House Republicans pumped up the pressure Tuesday on the Securities and Exchange Commission to ease restrictions on companies seeking to raise money from investors.

But Democratic lawmakers urged the SEC not to abandon rules meant to protect potential shareholders from financial fraud.

SEC Chairman Mary L. Schapiro charted a middle course through the political crossfire, promising to reconsider long-standing regulations that Republicans call unduly burdensome but rejecting some of their arguments about the need for change.

Rep. Darrell Issa (R-Calif.), chairman of the House Committee on Oversight and Government Reform, used a hearing of his panel to press the cause of businesses that want to tap investors for money but are far from eager to make the many financial disclosures demanded of companies traded on the stock market.

Currently, when companies amass 500 or more shareholders of record, they are required to register with the SEC and make an array of disclosures, including how much money they are making or losing and how much they pay their top executives.

Many companies want to postpone that day.

Facebook became the public face of the debate months ago when it raised money through a private channel instead of turning to the stock market. Facebook limited its private share offering to foreign investors, steering clear of potential regulatory trouble in the United States. (Washington Post Co. Chairman Donald E. Graham sits on Facebook’s board of directors.)

Issa said Tuesday that he wants to remove obstacles to economic growth and job creation.

Through his questioning, he suggested that regulatory costs have been discouraging companies from holding IPOs, or initial public offerings of stock, in the United States.

Schapiro said many factors go into companies’ decisions about whether and where to go public, including the state of the economy. Foreign stock markets have matured into viable alternatives to the United States, she said. In addition, the underwriting fees that investment bankers charge are lower in Europe, she said.

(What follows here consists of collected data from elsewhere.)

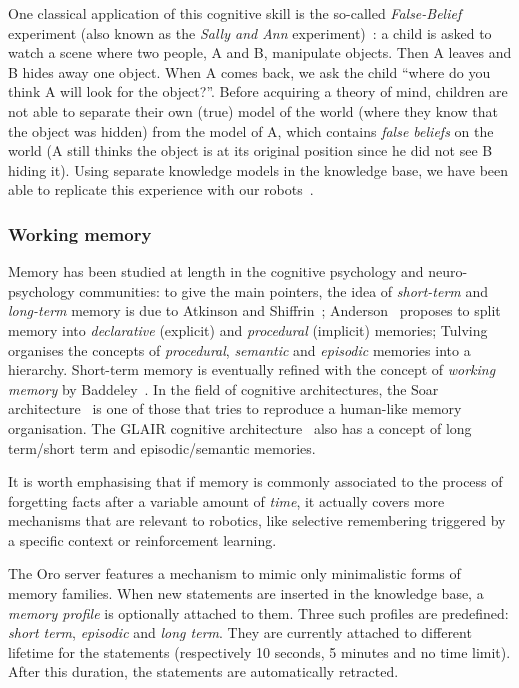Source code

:\documentclass[preprint,3p,times]{elsarticle}
\begin{document}
One classical application of this cognitive skill is the so-called
\emph{False-Belief} experiment (also known as the \emph{Sally and Ann}
experiment)~\cite{Leslie2000}: a child is asked to watch a scene where two
people, A and B, manipulate objects. Then A leaves and B hides away one
object. When A comes back, we ask the child ``where do you think A will
look for the object?''. Before acquiring a theory of mind, children are not
able to separate their own (true) model of the world (where they know that
the object was hidden) from the model of A, which contains \emph{false
beliefs} on the world (A still thinks the object is at its original
position since he did not see B hiding it). Using separate knowledge models
in the knowledge base, we have been able to replicate this experience with
our robots~\cite{warnier2012when}.

\subsubsection{Working memory}
\label{memory}

Memory has been studied at length in the cognitive psychology and
neuro-psychology communities: to give the main pointers, the idea of \emph{short-term} and
\emph{long-term} memory is due to Atkinson and Shiffrin~\cite{Atkinson1968};
Anderson~\cite{Anderson1976} proposes to split memory into \emph{declarative} (explicit)
and \emph{procedural} (implicit) memories; Tulving~\cite{Tulving1985} organises
the concepts of \emph{procedural}, \emph{semantic} and \emph{episodic} memories
into a hierarchy. Short-term memory is eventually refined with the concept of
\emph{working memory} by Baddeley~\cite{Baddeley2010}.
In the field of cognitive architectures, the {\sc Soar}
architecture~\cite{Lehman2006} is one of those that tries to reproduce a
human-like memory organisation. The GLAIR cognitive
architecture~\cite{Shapiro2009} also has a concept of long term/short term and
episodic/semantic memories.

It is worth emphasising that if memory is commonly associated to the process of
forgetting facts after a variable amount of \emph{time}, it actually covers
more mechanisms that are relevant to robotics, like selective remembering
triggered by a specific context or reinforcement learning.

The {\sc Oro} server features a mechanism to mimic only minimalistic forms of memory
families.  When new statements are inserted in the knowledge base, a
\emph{memory profile} is optionally attached to them.  Three such profiles are
predefined: {\it short term}, {\it episodic} and {\it long term}. They are
currently attached to different lifetime for the statements (respectively 10
seconds, 5 minutes and no time limit). After this duration, the statements are
automatically retracted.
\end{document}
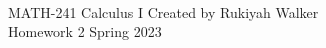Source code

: \documentclass[addpoints, 12pt]{exam}%
\begin{document}
	\noindent \hrulefill \\
	MATH-241 Calculus I \hfill Created by Rukiyah Walker\\
	Homework 2 \hfill Spring 2023\\\vspace*{-0.7cm}
	
	\noindent\hrulefill
	
\vspace*{0.5cm}

\end{document}
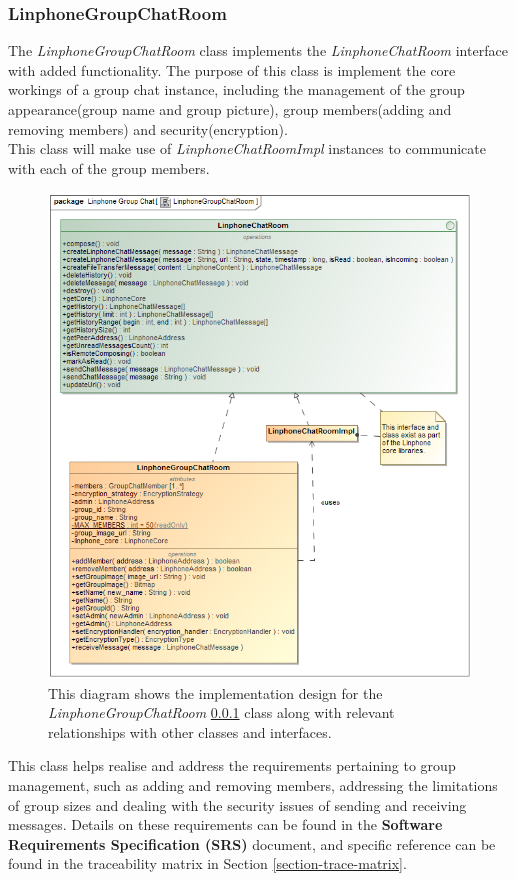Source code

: \documentclass[11pt]{article}
\begin{document}
\subsubsection{LinphoneGroupChatRoom}\label{ssc: linphonegroupchatroom}
The \textit{LinphoneGroupChatRoom} class implements the \textit{LinphoneChatRoom} interface with added functionality. The purpose of this class is implement the core workings of a group chat instance, including the management of the group appearance(group name and group picture), group members(adding and removing members) and security(encryption).\\
This class will make use of \textit{LinphoneChatRoomImpl} instances to communicate with each of the group members.
\begin{figure}[H]
	\centering
	\includegraphics[width=5in]{./images/class_group_chat.png}
	\caption[LinphoneGroupChatRoom Class Diagram]{This diagram shows the implementation design for the \textit{LinphoneGroupChatRoom} \ref{ssc: linphonegroupchatroom} class along with relevant relationships with other classes and interfaces.}
	\label{cd-group-chat}
\end{figure}
This class helps realise and address the requirements pertaining to group management, such as adding and removing members, addressing the limitations of group sizes and dealing with the security issues of sending and receiving messages. Details on these requirements can be found in the \textbf{Software Requirements Specification (SRS)} document, and specific reference can be found in the traceability matrix in Section \ref{section-trace-matrix}.
\end{document}
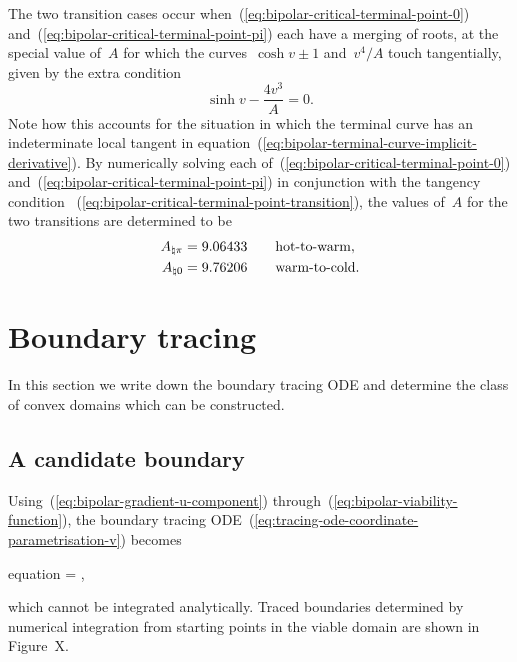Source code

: The two transition cases occur
when~(\ref{eq:bipolar-critical-terminal-point-0})
and~(\ref{eq:bipolar-critical-terminal-point-pi})
each have a merging of roots,
at the special value of~$A$
for which the curves~$\cosh v \pm 1$ and~$v^4 / A$
touch tangentially,
given by the extra condition
\begin{equation}
  \sinh v - \frac{4 v^3}{A} = 0.
  \label{eq:bipolar-critical-terminal-point-transition}
\end{equation}
Note how this accounts for the situation in which
the terminal curve has an indeterminate local tangent
in equation~(\ref{eq:bipolar-terminal-curve-implicit-derivative}).
By numerically solving each of~(\ref{eq:bipolar-critical-terminal-point-0})
and~(\ref{eq:bipolar-critical-terminal-point-pi})
in conjunction with the tangency condition~%
  (\ref{eq:bipolar-critical-terminal-point-transition}),
the values of~$A$ for the two transitions are determined to be
\begin{align}
  A_{\natural \pi} &= 9.06433 \qquad \text{hot-to-warm},
    \label{eq:bipolar-transition-a-hot-to-warm}
    \\
  A_{\natural 0} &= 9.76206 \qquad \text{warm-to-cold}.
    \label{eq:bipolar-transition-a-warm-to-cold}
\end{align}

\section{Boundary tracing}
\label{sec:bipolar.tracing}

In this section we write down the boundary tracing ODE
and determine the class of convex domains which can be constructed.

\subsection{A candidate boundary}
\label{sec:bipolar.tracing.candidate}

Using~(\ref{eq:bipolar-gradient-u-component})
through~(\ref{eq:bipolar-viability-function}),
the boundary tracing ODE~(\ref{eq:tracing-ode-coordinate-parametrisation-v})
becomes
\begin{important}{equation}
   =
    \pm
    ,
  \label{eq:bipolar-tracing-ode-coordinate-parametrisation-v}
\end{important}
which cannot be integrated analytically.
Traced boundaries determined by numerical integration
from starting points in the viable domain
are shown in Figure~X. %

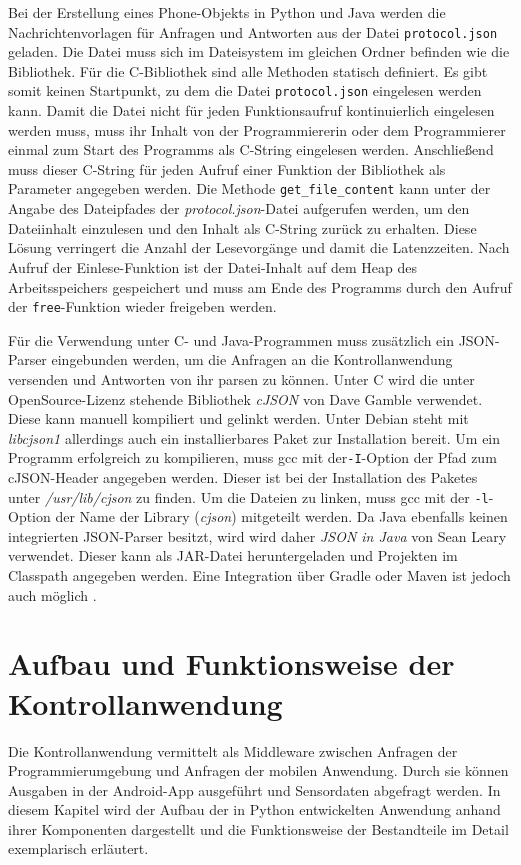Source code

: \documentclass[11pt,a4paper]{report}
\begin{document}
Bei der Erstellung eines Phone-Objekts in Python und Java werden die Nachrichtenvorlagen für Anfragen und Antworten aus der Datei \texttt{protocol.json} geladen.
Die Datei muss sich im Dateisystem im gleichen Ordner befinden wie die Bibliothek.
Für die C-Bibliothek sind alle Methoden statisch definiert.
Es gibt somit keinen Startpunkt, zu dem die Datei \texttt{protocol.json} eingelesen werden kann.
Damit die Datei nicht für jeden Funktionsaufruf kontinuierlich eingelesen werden muss, muss ihr Inhalt von der Programmiererin oder dem Programmierer einmal zum Start des Programms als C-String eingelesen werden.
Anschließend muss dieser C-String für jeden Aufruf einer Funktion der Bibliothek als Parameter angegeben werden.
Die Methode \texttt{get\_file\_content} kann unter der Angabe des Dateipfades der \textit{protocol.json}-Datei aufgerufen werden, um den Dateiinhalt einzulesen und den Inhalt als C-String zurück zu erhalten.
Diese Lösung verringert die Anzahl der Lesevorgänge und damit die Latenzzeiten.
Nach Aufruf der Einlese-Funktion ist der Datei-Inhalt auf dem Heap des Arbeitsspeichers gespeichert und muss am Ende des Programms durch den Aufruf der \texttt{free}-Funktion wieder freigeben werden. 

Für die Verwendung unter C- und Java-Programmen muss zusätzlich ein JSON-Parser eingebunden werden, um die Anfragen an die Kontrollanwendung versenden und Antworten von ihr parsen zu können.
Unter C wird die unter OpenSource-Lizenz stehende Bibliothek \textit{cJSON} von Dave Gamble \cite{cjson} verwendet.
Diese kann manuell kompiliert und gelinkt werden.
Unter Debian steht mit \textit{libcjson1} \cite{cjson-package} allerdings auch ein installierbares Paket zur Installation bereit.
Um ein Programm erfolgreich zu kompilieren, muss gcc mit der\texttt{-I}-Option der Pfad zum cJSON-Header angegeben werden.
Dieser ist bei der Installation des Paketes unter \textit{/usr/lib/cjson} zu finden.
Um die Dateien zu linken, muss gcc mit der \texttt{-l}-Option der Name der Library (\textit{cjson}) mitgeteilt werden.
Da Java ebenfalls keinen integrierten JSON-Parser besitzt, wird wird daher \textit{JSON in Java} \cite{json_java} von Sean Leary verwendet.
Dieser kann als JAR-Datei heruntergeladen und Projekten im Classpath angegeben werden.
Eine Integration über Gradle oder Maven ist jedoch auch möglich \cite{json_java_maven}.

\chapter{Aufbau und Funktionsweise der Kontrollanwendung}\label{chap:server_software}
Die Kontrollanwendung vermittelt als Middleware zwischen Anfragen der Programmierumgebung und Anfragen der mobilen Anwendung.
Durch sie können Ausgaben in der Android-App ausgeführt und Sensordaten abgefragt werden.
In diesem Kapitel wird der Aufbau der in Python entwickelten Anwendung anhand ihrer Komponenten dargestellt und die Funktionsweise der Bestandteile im Detail exemplarisch erläutert.
\end{document}
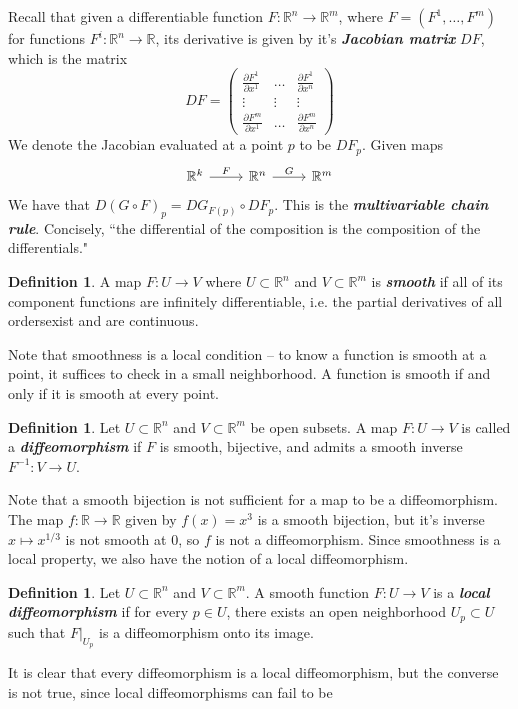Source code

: \documentclass[psamsfonts]{amsart}
\theoremstyle{definition}
\newtheorem{defn}[thm]{Definition}
\theoremstyle{remark}
\newcommand{\R}{\mathbb{R}}
\newcommand{\ib}[1]{\textbf{\textit{#1}}}
\newcommand{\inv}{^{-1}}
\begin{document}
Recall that given a differentiable function $F: \R^n \to \R^m$, where
$F = (F^1, \ldots, F^m)$ for functions $F^i : \R^n \to \R$, its derivative
is given by it's \ib{Jacobian matrix} $DF$, which is the matrix
$$DF = \begin{pmatrix}
\frac{\partial F^1}{\partial x^1} &
\ldots & \frac{\partial F^1}{\partial x^n} \\
\vdots & \vdots & \vdots \\
\frac{\partial F^m}{\partial x^1} &
\ldots & \frac{\partial F^m}{\partial x^n}
\end{pmatrix} $$
We denote the Jacobian evaluated at a point $p$ to be $DF_p$. Given maps
$$\begin{tikzcd}
\R^k \ar[r,"F"] & \R^n \ar[r, "G"] & \R^m
\end{tikzcd}$$
We have that $D(G \circ F)_p = DG_{F(p)} \circ DF_p$. This is the
\ib{multivariable chain rule}. Concisely, ``the differential of the
composition is the composition of the differentials."
%
\begin{defn}
	A map $F : U \to V$ where $U \subset \R^n$ and $V \subset \R^m$ is
	\ib{smooth} if all of its component functions are infinitely
	differentiable, i.e. the partial derivatives of all ordersexist and are
	continuous.
\end{defn}
%
Note that smoothness is a local condition -- to know a function is smooth
at a point, it suffices to check in a small neighborhood. A function is
smooth if and only if it is smooth at every point.
%
\begin{defn}
	Let $U \subset \R^n$ and $V \subset \R^m$ be open subsets. A map
	$F : U \to V$ is called a \ib{diffeomorphism} if $F$ is smooth,
	bijective, and admits a smooth inverse $F\inv : V \to U$.
\end{defn}
%
Note that a smooth bijection is not sufficient for a map to be a
diffeomorphism. The map $f : \R \to \R$ given by $f(x) = x^3$ is a smooth
bijection, but it's inverse $x \mapsto x^{1/3}$ is not smooth at $0$, so
$f$ is not a diffeomorphism. Since smoothness is a local property, we
also have the notion of a local diffeomorphism.
%
\begin{defn}
	Let $U \subset \R^n$ and $V \subset \R^m$. A smooth function
	$F : U \to V$ is a \ib{local diffeomorphism} if for every $p \in U$,
	there exists an open neighborhood $U_p \subset U$ such that
	$F\vert_{U_p}$ is a diffeomorphism onto its image.
\end{defn}
%
It is clear that every diffeomorphism is a local diffeomorphism, but
the converse is not true, since local diffeomorphisms can fail to be
\end{document}
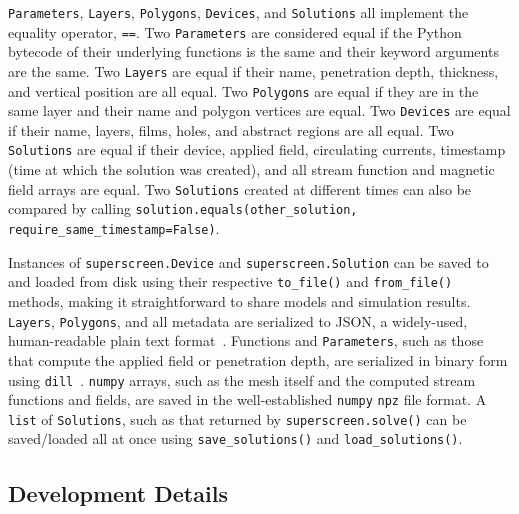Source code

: \documentclass[preprint,12pt]{elsarticle}
\begin{document}
\texttt{Parameters}, \texttt{Layers}, \texttt{Polygons}, \texttt{Devices}, and \texttt{Solutions} all implement the equality operator, \texttt{==}. Two \texttt{Parameters} are considered equal if the Python bytecode of their underlying functions is the same and their keyword arguments are the same. Two \texttt{Layers} are equal if their name, penetration depth, thickness, and vertical position are all equal. Two \texttt{Polygons} are equal if they are in the same layer and their name and polygon vertices are equal. Two \texttt{Devices} are equal if their name, layers, films, holes, and abstract regions are all equal. Two \texttt{Solutions} are equal if their device, applied field, circulating currents, timestamp (time at which the solution was created), and all stream function and magnetic field arrays are equal. Two \texttt{Solutions} created at different times can also be compared by calling \texttt{solution.equals(other_solution, require_same_timestamp=False)}.

Instances of \texttt{superscreen.Device} and \texttt{superscreen.Solution} can be saved to and loaded from disk using their respective \texttt{to_file()} and \texttt{from_file()} methods, making it straightforward to share models and simulation results. \texttt{Layers}, \texttt{Polygons}, and all metadata are serialized to JSON, a widely-used, human-readable plain text format~\cite{JSON}. Functions and \texttt{Parameters}, such as those that compute the applied field or penetration depth, are serialized in binary form using \texttt{dill}~\cite{McKerns}. \texttt{numpy} arrays, such as the mesh itself and the computed stream functions and fields, are saved in the well-established \texttt{numpy} \texttt{npz} file format. A \texttt{list} of \texttt{Solutions}, such as that returned by \texttt{superscreen.solve()} can be saved/loaded all at once using \texttt{save_solutions()} and \texttt{load_solutions()}.

\subsection{Development Details}
\label{section:overview:development}
\end{document}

SEC data do not suggest that a significant number of companies are going offshore for their IPOs, Meredith Cross, director of the SEC’s division of corporation finance, told the committee.

Nonetheless, Schapiro said the agency is reviewing whether 500 shareholders of record is the right threshold for SEC regulation. She said the agency is also examining restrictions on what companies can communicate when soliciting investors through private offerings.

Rep. Elijah E. Cummings (Md.), the ranking Democrat on the oversight panel, said the stock market crash of 1929 and the financial crisis of 2008 taught that inadequate regulatory oversight can lead to recklessness, fraud and unscrupulous behavior in the financial markets.

Schapiro’s comments underscored the SEC’s potentially conflicted role. In a statement, she said the agency must balance two responsibilities: facilitating companies’ access to investment capital and protecting investors.

With Republicans in control of the House, and potentially the SEC’s purse strings, the political pendulum has swung since Schapiro entered office in 2009.

Tuesday’s hearing was another piece of the business-friendly deregulatory agenda that Republicans have been pursuing. In a video appeal on his committee’s Web site, Issa urges business leaders to write in.

“Tell us the regulations that are stopping you from creating jobs, and we will work for you tirelessly,” he says.